P.S. The Hebrew text of the Book of Lamentations is remarkable for being in the form of an acrostic, with each verse starting with consecutive letters of the Hebrew alphabet. Tallis sets verses from the Latin (Vulgate) translation, but includes the initial letters of the Hebrew version: Aleph, Beth, etc..

UPDATE: I went to the concert as planned. Very enjoyable it was, though I was a bit surprised to find the two parts of The Lamentations of Jeremiah were not performed one after the other but either side of two motets by Lukaszewski. I guess this is to emphasise that they are separate pieces rather than one 20-minute long work but I always listen to them together.

The concert had an interval of about 25 minutes but, lamentably, no drinks were on sale…

6 Responses to “The Lamentations of Jeremiah”

  1. Anton Garrett Says:

    Lamentations is written by the prophet Jeremiah (I see no reason to doubt the attribution, which the Jews have always believed) as he wanders around Jerusalem after it has fallen to the Babylonian invaders, and the ruling classes of the city have been deported to Babylon as slaves. (They would remain there 70 years until the Persians trashed Babylon and their king, Cyrus, told the Jews that they were free to go home.) Jeremiah was one of the few men who saw the Babylonian victory coming, as his earlier prophecies reveal; most Jews believed, in contrast, that God could never abandon the Temple in the city, no matter how badly they broke the code of Laws of Moses. Scant comfort to Jeremiah was his foresight.

    As Wikipedia states,

    Lamentations consists of five distinct poems, corresponding to its five chapters. The first four are written as acrostics – chapters 1, 2, and 4 each have 22 verses, corresponding to the 22 letters of the Hebrew alphabet, the first lines beginning with the first letter of the alphabet, the second with the second letter, and so on. Chapter 3 has 66 verses, so that each letter begins three lines, and the fifth poem is not acrostic but still has 22 lines.

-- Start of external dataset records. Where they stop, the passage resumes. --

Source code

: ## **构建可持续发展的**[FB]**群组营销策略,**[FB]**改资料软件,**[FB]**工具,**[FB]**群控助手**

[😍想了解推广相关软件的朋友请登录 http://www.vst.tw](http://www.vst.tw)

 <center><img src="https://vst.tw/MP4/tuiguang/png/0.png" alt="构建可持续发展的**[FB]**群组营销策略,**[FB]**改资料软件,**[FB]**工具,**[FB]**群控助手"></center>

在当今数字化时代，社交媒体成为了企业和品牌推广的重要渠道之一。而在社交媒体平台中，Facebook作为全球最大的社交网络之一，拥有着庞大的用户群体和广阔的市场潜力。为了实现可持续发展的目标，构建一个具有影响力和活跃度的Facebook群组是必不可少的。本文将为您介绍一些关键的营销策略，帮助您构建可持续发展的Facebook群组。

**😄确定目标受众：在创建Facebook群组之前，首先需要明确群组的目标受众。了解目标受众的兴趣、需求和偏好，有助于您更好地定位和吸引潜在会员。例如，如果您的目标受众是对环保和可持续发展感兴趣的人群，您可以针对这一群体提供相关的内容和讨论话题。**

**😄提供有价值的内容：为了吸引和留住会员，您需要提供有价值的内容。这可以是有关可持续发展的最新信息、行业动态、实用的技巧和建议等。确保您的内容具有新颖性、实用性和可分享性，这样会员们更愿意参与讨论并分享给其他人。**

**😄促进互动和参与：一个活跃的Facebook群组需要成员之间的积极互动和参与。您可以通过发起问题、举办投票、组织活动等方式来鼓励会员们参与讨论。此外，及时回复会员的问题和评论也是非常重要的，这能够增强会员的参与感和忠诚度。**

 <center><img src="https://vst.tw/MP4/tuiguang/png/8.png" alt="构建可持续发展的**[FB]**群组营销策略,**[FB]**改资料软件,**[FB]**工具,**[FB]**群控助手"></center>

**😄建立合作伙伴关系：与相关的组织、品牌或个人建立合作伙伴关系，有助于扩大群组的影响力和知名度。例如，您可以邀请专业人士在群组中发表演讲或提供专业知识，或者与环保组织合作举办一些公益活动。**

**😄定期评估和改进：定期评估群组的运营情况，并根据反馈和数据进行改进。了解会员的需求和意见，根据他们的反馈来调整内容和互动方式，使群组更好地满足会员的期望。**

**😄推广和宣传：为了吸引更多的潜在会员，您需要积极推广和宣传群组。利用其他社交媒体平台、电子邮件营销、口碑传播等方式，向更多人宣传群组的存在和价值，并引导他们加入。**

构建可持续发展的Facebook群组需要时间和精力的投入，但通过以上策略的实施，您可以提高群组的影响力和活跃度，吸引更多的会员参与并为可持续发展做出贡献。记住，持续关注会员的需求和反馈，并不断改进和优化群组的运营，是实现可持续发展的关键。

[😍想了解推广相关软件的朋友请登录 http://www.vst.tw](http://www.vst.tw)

    The Bible teacher David Pawson has written a 26-line English acrostic that conveys the message of Lamentations. It begins:

    Awful is the sight of the ruined city,
    Blood flows down the streets.
    Catastrophe has come to my people,
    Dreadful is their fate.
    Every house has been destroyed,
    Families are broken for ever.
    God promised he would do this –
    Holy is his name.
    I am worn out with weeping…

    • Anton Garrett Says:

      PS It’s interesting that the same dynasty of Persians appears as goodies in the Bible and as baddies in the other main strand of historic Western civilisation, namely ancient Greece.

  2. Anton Garrett Says:

    I like Peter’s “lamentably”.

  3. telescoper Says:

    It was performed in a Church, but such events usually offer the opportunity to buy drinks in the interval. I think the absence this time might have been because it is Lent, during which one is supposed to abstain.

    • Anton Garrett Says:

      it is Lent, during which one is supposed to abstain

      That is probably a tradition of the church in which the concert took place, but nowhere in the New Testament are Christians instructed to give anything pleasurable up for the 40 days before the anniversary of the Crucifixion, and nowadays I don’t.